### SUPPLIED RECORDS
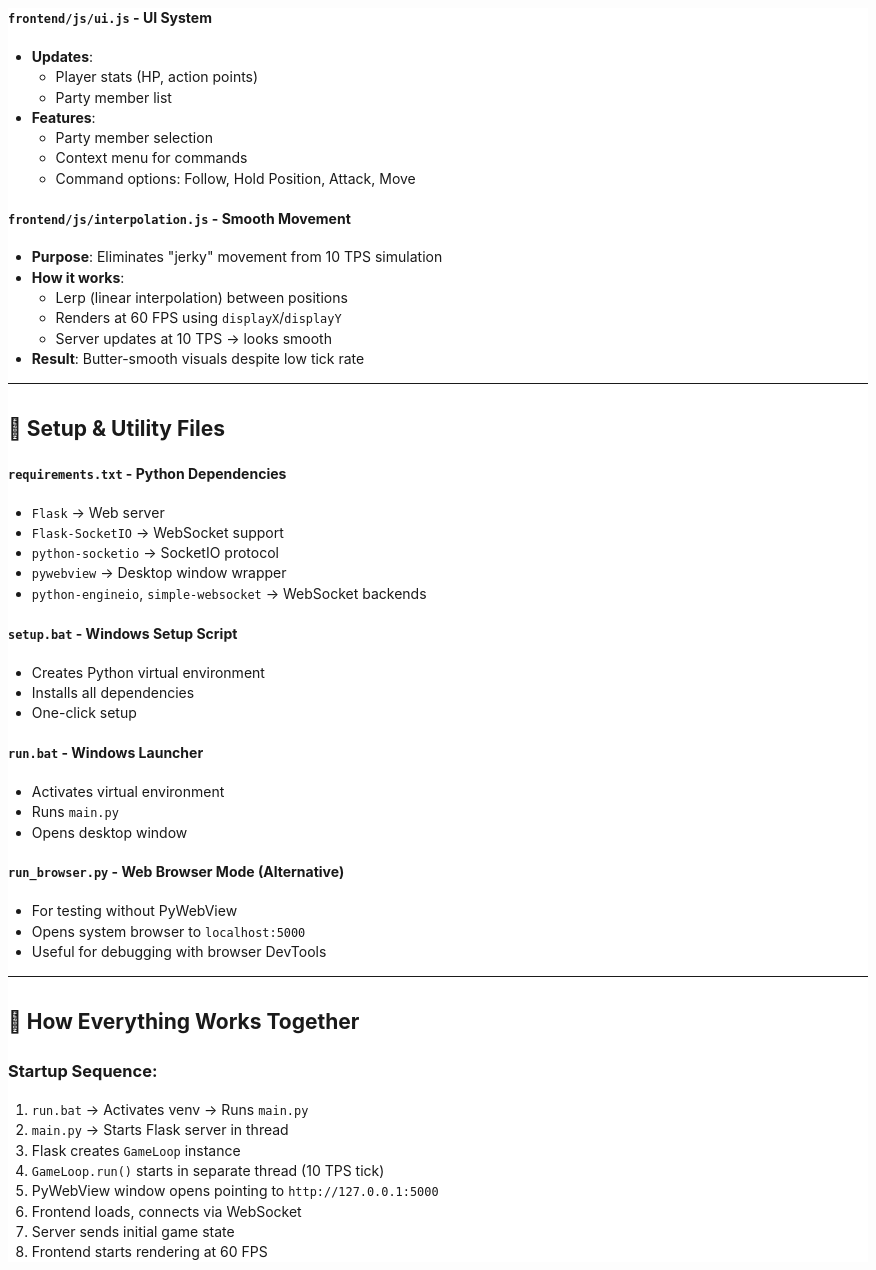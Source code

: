 #### **`frontend/js/ui.js`** - UI System
- **Updates**:
  - Player stats (HP, action points)
  - Party member list
- **Features**:
  - Party member selection
  - Context menu for commands
  - Command options: Follow, Hold Position, Attack, Move

#### **`frontend/js/interpolation.js`** - Smooth Movement
- **Purpose**: Eliminates "jerky" movement from 10 TPS simulation
- **How it works**:
  - Lerp (linear interpolation) between positions
  - Renders at 60 FPS using `displayX`/`displayY`
  - Server updates at 10 TPS → looks smooth
- **Result**: Butter-smooth visuals despite low tick rate

---

## 🔧 **Setup & Utility Files**

#### **`requirements.txt`** - Python Dependencies
- `Flask` → Web server
- `Flask-SocketIO` → WebSocket support
- `python-socketio` → SocketIO protocol
- `pywebview` → Desktop window wrapper
- `python-engineio`, `simple-websocket` → WebSocket backends

#### **`setup.bat`** - Windows Setup Script
- Creates Python virtual environment
- Installs all dependencies
- One-click setup

#### **`run.bat`** - Windows Launcher
- Activates virtual environment
- Runs `main.py`
- Opens desktop window

#### **`run_browser.py`** - Web Browser Mode (Alternative)
- For testing without PyWebView
- Opens system browser to `localhost:5000`
- Useful for debugging with browser DevTools

---

## 🔄 **How Everything Works Together**

### **Startup Sequence:**
1. `run.bat` → Activates venv → Runs `main.py`
2. `main.py` → Starts Flask server in thread
3. Flask creates `GameLoop` instance
4. `GameLoop.run()` starts in separate thread (10 TPS tick)
5. PyWebView window opens pointing to `http://127.0.0.1:5000`
6. Frontend loads, connects via WebSocket
7. Server sends initial game state
8. Frontend starts rendering at 60 FPS
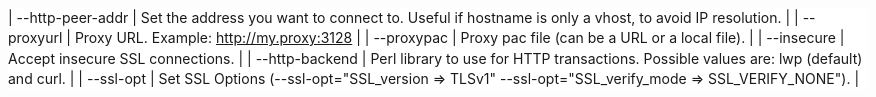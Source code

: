 | --http-peer-addr                           | Set the address you want to connect to. Useful if hostname is only a vhost, to avoid IP resolution.                                                                                                                                                                                                                                                                                                                                                                                                                                                                                                                                                                                                                                                                                                                                                                                                                                                      |
| --proxyurl                                 | Proxy URL. Example: http://my.proxy:3128                                                                                                                                                                                                                                                                                                                                                                                                                                                                                                                                                                                                                                                                                                                                                                                                                                                                                                                 |
| --proxypac                                 | Proxy pac file (can be a URL or a local file).                                                                                                                                                                                                                                                                                                                                                                                                                                                                                                                                                                                                                                                                                                                                                                                                                                                                                                           |
| --insecure                                 | Accept insecure SSL connections.                                                                                                                                                                                                                                                                                                                                                                                                                                                                                                                                                                                                                                                                                                                                                                                                                                                                                                                         |
| --http-backend                             | Perl library to use for HTTP transactions. Possible values are: lwp (default) and curl.                                                                                                                                                                                                                                                                                                                                                                                                                                                                                                                                                                                                                                                                                                                                                                                                                                                                  |
| --ssl-opt                                  | Set SSL Options (--ssl-opt="SSL\_version =\> TLSv1" --ssl-opt="SSL\_verify\_mode =\> SSL\_VERIFY\_NONE").                                                                                                                                                                                                                                                                                                                                                                                                                                                                                                                                                                                                                                                                                                                                                                                                                                                |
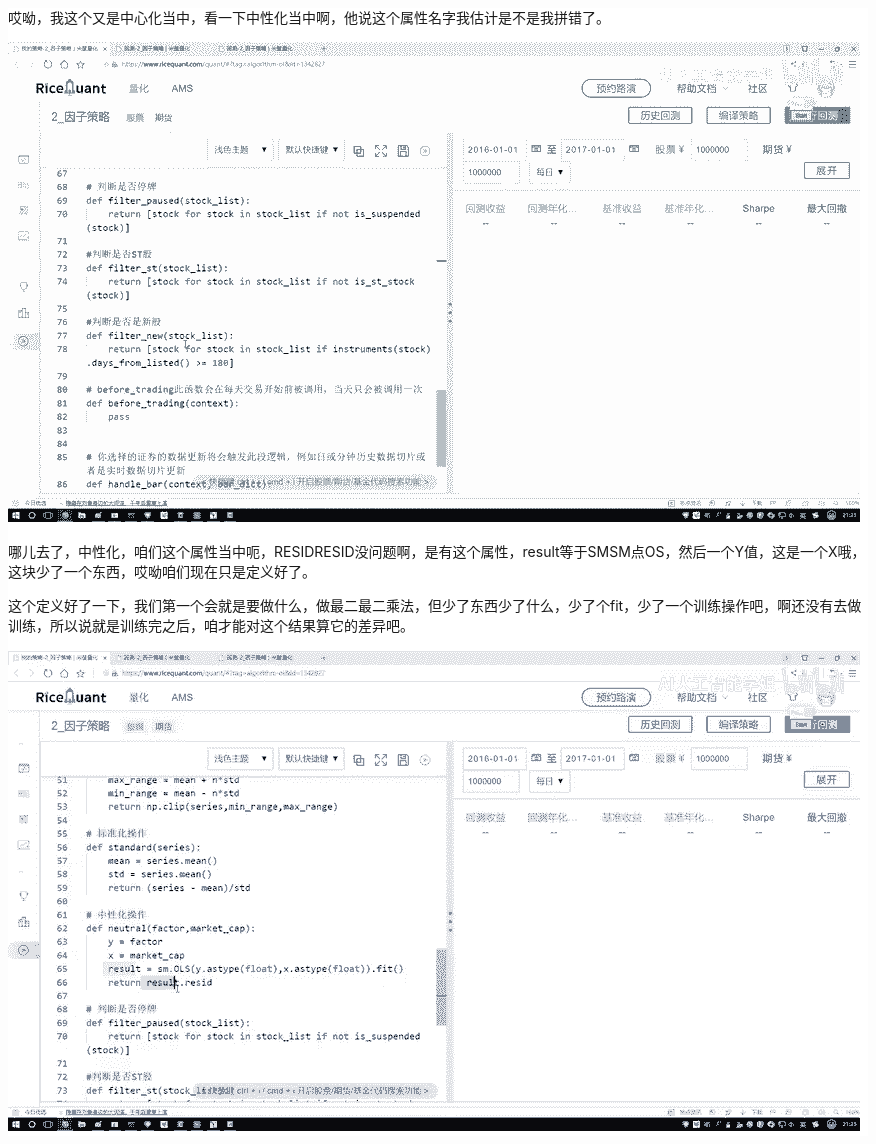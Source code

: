 哎呦，我这个又是中心化当中，看一下中性化当中啊，他说这个属性名字我估计是不是我拼错了。

![](img/cf006c2f4b8c3fe61481c0c4ec37d395_45.png)

哪儿去了，中性化，咱们这个属性当中呃，RESIDRESID没问题啊，是有这个属性，result等于SMSM点OS，然后一个Y值，这是一个X哦，这块少了一个东西，哎呦咱们现在只是定义好了。

这个定义好了一下，我们第一个会就是要做什么，做最二最二乘法，但少了东西少了什么，少了个fit，少了一个训练操作吧，啊还没有去做训练，所以说就是训练完之后，咱才能对这个结果算它的差异吧。



![](img/cf006c2f4b8c3fe61481c0c4ec37d395_47.png)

### REQUIREMENT
The whole listing above is to be repeated exactly, apart from its pictures.

### TASK RESPONSE
Source code

: #### **`frontend/js/ui.js`** - UI System
- **Updates**:
  - Player stats (HP, action points)
  - Party member list
- **Features**:
  - Party member selection
  - Context menu for commands
  - Command options: Follow, Hold Position, Attack, Move

#### **`frontend/js/interpolation.js`** - Smooth Movement
- **Purpose**: Eliminates "jerky" movement from 10 TPS simulation
- **How it works**:
  - Lerp (linear interpolation) between positions
  - Renders at 60 FPS using `displayX`/`displayY`
  - Server updates at 10 TPS → looks smooth
- **Result**: Butter-smooth visuals despite low tick rate

---

## 🔧 **Setup & Utility Files**

#### **`requirements.txt`** - Python Dependencies
- `Flask` → Web server
- `Flask-SocketIO` → WebSocket support
- `python-socketio` → SocketIO protocol
- `pywebview` → Desktop window wrapper
- `python-engineio`, `simple-websocket` → WebSocket backends

#### **`setup.bat`** - Windows Setup Script
- Creates Python virtual environment
- Installs all dependencies
- One-click setup

#### **`run.bat`** - Windows Launcher
- Activates virtual environment
- Runs `main.py`
- Opens desktop window

#### **`run_browser.py`** - Web Browser Mode (Alternative)
- For testing without PyWebView
- Opens system browser to `localhost:5000`
- Useful for debugging with browser DevTools

---

## 🔄 **How Everything Works Together**

### **Startup Sequence:**
1. `run.bat` → Activates venv → Runs `main.py`
2. `main.py` → Starts Flask server in thread
3. Flask creates `GameLoop` instance
4. `GameLoop.run()` starts in separate thread (10 TPS tick)
5. PyWebView window opens pointing to `http://127.0.0.1:5000`
6. Frontend loads, connects via WebSocket
7. Server sends initial game state
8. Frontend starts rendering at 60 FPS
Source code

: | --http-peer-addr                           | Set the address you want to connect to. Useful if hostname is only a vhost, to avoid IP resolution.                                                                                                                                                                                                                                                                                                                                                                                                                                                                                                                                                                                                                                                                                                                                                                                                                                                      |
| --proxyurl                                 | Proxy URL. Example: http://my.proxy:3128                                                                                                                                                                                                                                                                                                                                                                                                                                                                                                                                                                                                                                                                                                                                                                                                                                                                                                                 |
| --proxypac                                 | Proxy pac file (can be a URL or a local file).                                                                                                                                                                                                                                                                                                                                                                                                                                                                                                                                                                                                                                                                                                                                                                                                                                                                                                           |
| --insecure                                 | Accept insecure SSL connections.                                                                                                                                                                                                                                                                                                                                                                                                                                                                                                                                                                                                                                                                                                                                                                                                                                                                                                                         |
| --http-backend                             | Perl library to use for HTTP transactions. Possible values are: lwp (default) and curl.                                                                                                                                                                                                                                                                                                                                                                                                                                                                                                                                                                                                                                                                                                                                                                                                                                                                  |
| --ssl-opt                                  | Set SSL Options (--ssl-opt="SSL\_version =\> TLSv1" --ssl-opt="SSL\_verify\_mode =\> SSL\_VERIFY\_NONE").                                                                                                                                                                                                                                                                                                                                                                                                                                                                                                                                                                                                                                                                                                                                                                                                                                                |
Source code

: 哎呦，我这个又是中心化当中，看一下中性化当中啊，他说这个属性名字我估计是不是我拼错了。

![](img/cf006c2f4b8c3fe61481c0c4ec37d395_45.png)

哪儿去了，中性化，咱们这个属性当中呃，RESIDRESID没问题啊，是有这个属性，result等于SMSM点OS，然后一个Y值，这是一个X哦，这块少了一个东西，哎呦咱们现在只是定义好了。

这个定义好了一下，我们第一个会就是要做什么，做最二最二乘法，但少了东西少了什么，少了个fit，少了一个训练操作吧，啊还没有去做训练，所以说就是训练完之后，咱才能对这个结果算它的差异吧。



![](img/cf006c2f4b8c3fe61481c0c4ec37d395_47.png)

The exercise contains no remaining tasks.